Several Association of REALTORS® (Associations) and their Multiple Listing Services (MLSs) have received requests from sales and mortgage brokers and listing agents to delete (“zap”) a listing entirely from the MLS as if it were never inputted or to change the true listing date or listing expiration date of a listing. We have counseled our Association clients not to engage in such activities. In this Special Report we explain the reasons why.
In the current market, many homeowners are trying to refinance out of increasingly unaffordable adjustable rate mortgages. We have received similar inquiries from Multiple Listing Services asking how to handle requests from agents that a listing be removed from the MLS entirely or that the listing date be changed or backdated to enable homeowners to qualify for refinancing to avoid losing their properties. Such practices are similar to relisting or “churning” a listing to create the appearance that a listing is new by “resetting” the days on the market. These practices may violate the MLS Rules and could in some circumstances constitute fraud. Associations must maintain the integrity of its MLS Rules and should refuse to comply with such requests.
The integrity of the MLS system is dependent to a great extent upon the accuracy and reliability of its information. Under the MLS Rules and the California Civil Code, it is a violation to knowingly place any information in the MLS that is inaccurate. Damages can be awarded for reckless or knowing errors. If the Association expects its members to comply with the MLS Rules, it too must comply with those rules. The MLS must not violate its own rules or civil law by cooperating in falsifying information that will be relied upon by others. This principle remains true even when the good intentions of the brokers and agents are to save the homeowner from foreclosure.
The requirements for placing a listing in the MLS include the following:
- The person must first be a licensed real estate broker or agent working with a broker.
- The person must be a participant or a subscriber in the MLS.
- The person must have a valid written listing agreement executed by all necessary parties.
- The person must, within two business days, accurately put into the MLS the information contained in the listing agreement, or file an exclusion with the Association.
- The person must be responsible for the accuracy of all information which must remain accurate, including the representation that the listing is valid.
It is an express violation of the MLS Rules to place a listing into the MLS without a valid written agreement. Once a listing agreement expires without extension, it is no longer valid, as a matter of law. Oral listing agreements are not enforceable in California, pursuant to the Statute of Frauds (Civil Code § 1624) and regulations of the Department of Real Estate. Without a valid listing agreement, the agent has no “standing” to direct the MLS regarding that listing.
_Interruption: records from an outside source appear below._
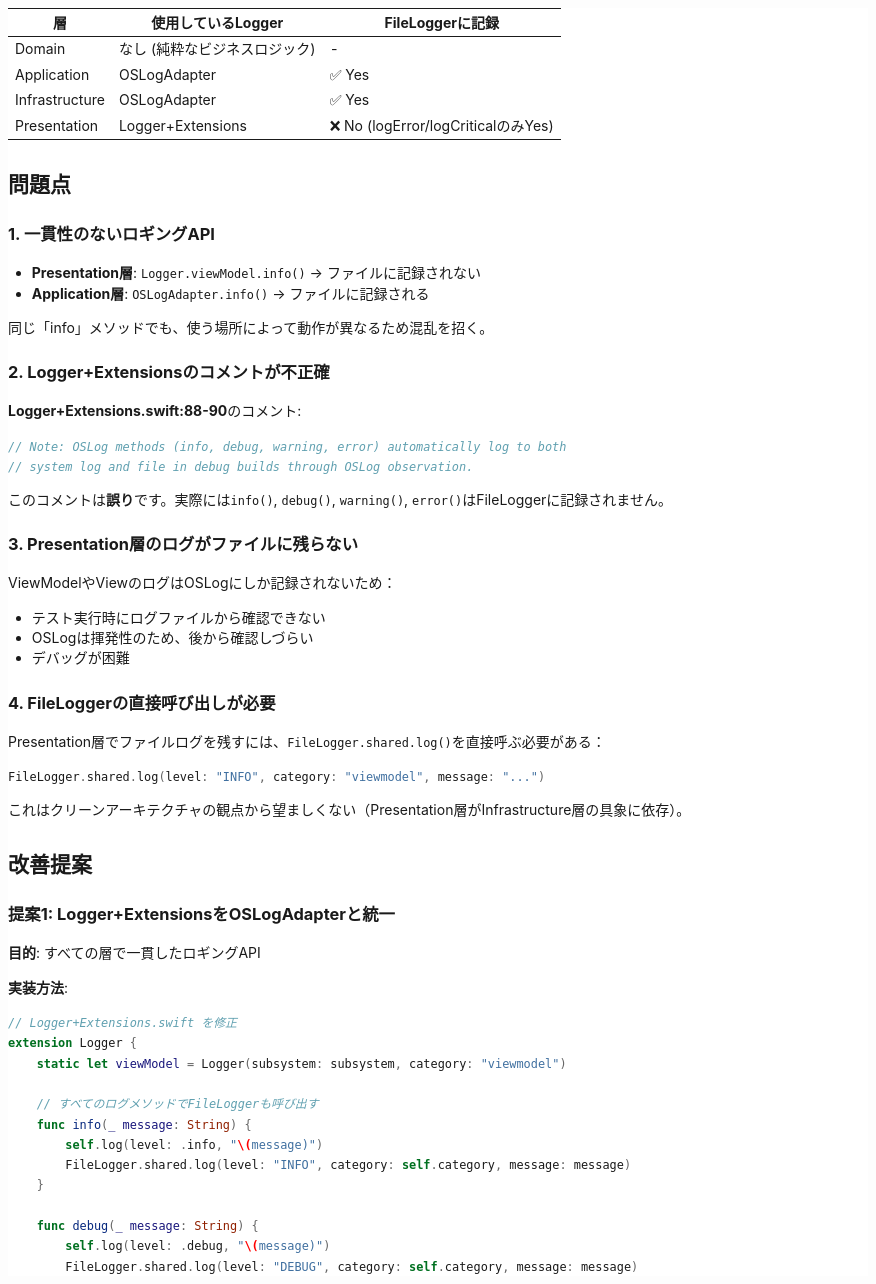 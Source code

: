 | 層 | 使用しているLogger | FileLoggerに記録 |
|----|-------------------|------------------|
| Domain | なし (純粋なビジネスロジック) | - |
| Application | OSLogAdapter | ✅ Yes |
| Infrastructure | OSLogAdapter | ✅ Yes |
| Presentation | Logger+Extensions | ❌ No (logError/logCriticalのみYes) |

## 問題点

### 1. 一貫性のないロギングAPI

- **Presentation層**: `Logger.viewModel.info()` → ファイルに記録されない
- **Application層**: `OSLogAdapter.info()` → ファイルに記録される

同じ「info」メソッドでも、使う場所によって動作が異なるため混乱を招く。

### 2. Logger+Extensionsのコメントが不正確

**Logger+Extensions.swift:88-90**のコメント:
```swift
// Note: OSLog methods (info, debug, warning, error) automatically log to both
// system log and file in debug builds through OSLog observation.
```

このコメントは**誤り**です。実際には`info()`, `debug()`, `warning()`, `error()`はFileLoggerに記録されません。

### 3. Presentation層のログがファイルに残らない

ViewModelやViewのログはOSLogにしか記録されないため：
- テスト実行時にログファイルから確認できない
- OSLogは揮発性のため、後から確認しづらい
- デバッグが困難

### 4. FileLoggerの直接呼び出しが必要

Presentation層でファイルログを残すには、`FileLogger.shared.log()`を直接呼ぶ必要がある：
```swift
FileLogger.shared.log(level: "INFO", category: "viewmodel", message: "...")
```

これはクリーンアーキテクチャの観点から望ましくない（Presentation層がInfrastructure層の具象に依存）。

## 改善提案

### 提案1: Logger+ExtensionsをOSLogAdapterと統一

**目的**: すべての層で一貫したロギングAPI

**実装方法**:
```swift
// Logger+Extensions.swift を修正
extension Logger {
    static let viewModel = Logger(subsystem: subsystem, category: "viewmodel")

    // すべてのログメソッドでFileLoggerも呼び出す
    func info(_ message: String) {
        self.log(level: .info, "\(message)")
        FileLogger.shared.log(level: "INFO", category: self.category, message: message)
    }

    func debug(_ message: String) {
        self.log(level: .debug, "\(message)")
        FileLogger.shared.log(level: "DEBUG", category: self.category, message: message)
```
Agents owe a duty to their clients of zealous and honest representation. However, changing the MLS listing information to create a misleading and inaccurate picture regarding the property is improper. Agents must be careful not to violate the Code of Ethics and MLS Rules by making misrepresentations. Agents are required to present a “true picture” in their real estate communications, advertising and representations. To change the accurate true listing date could also violate MLS Rule 7.5. If the listing has expired, that change should be noted as required under Rule 7.8. If the seller has cancelled the listing agreement, the change should be noted as required under Rule 7.8.
The MLS must maintain its neutrality, accept accurate information and enforce its rules. It is not the responsibility of the Association or its MLS to facilitate the resolution of the homeowners’ financial problems, no matter how sympathetic the homeowners’ circumstances are or how lucrative the result to the broker a seemingly small change would be.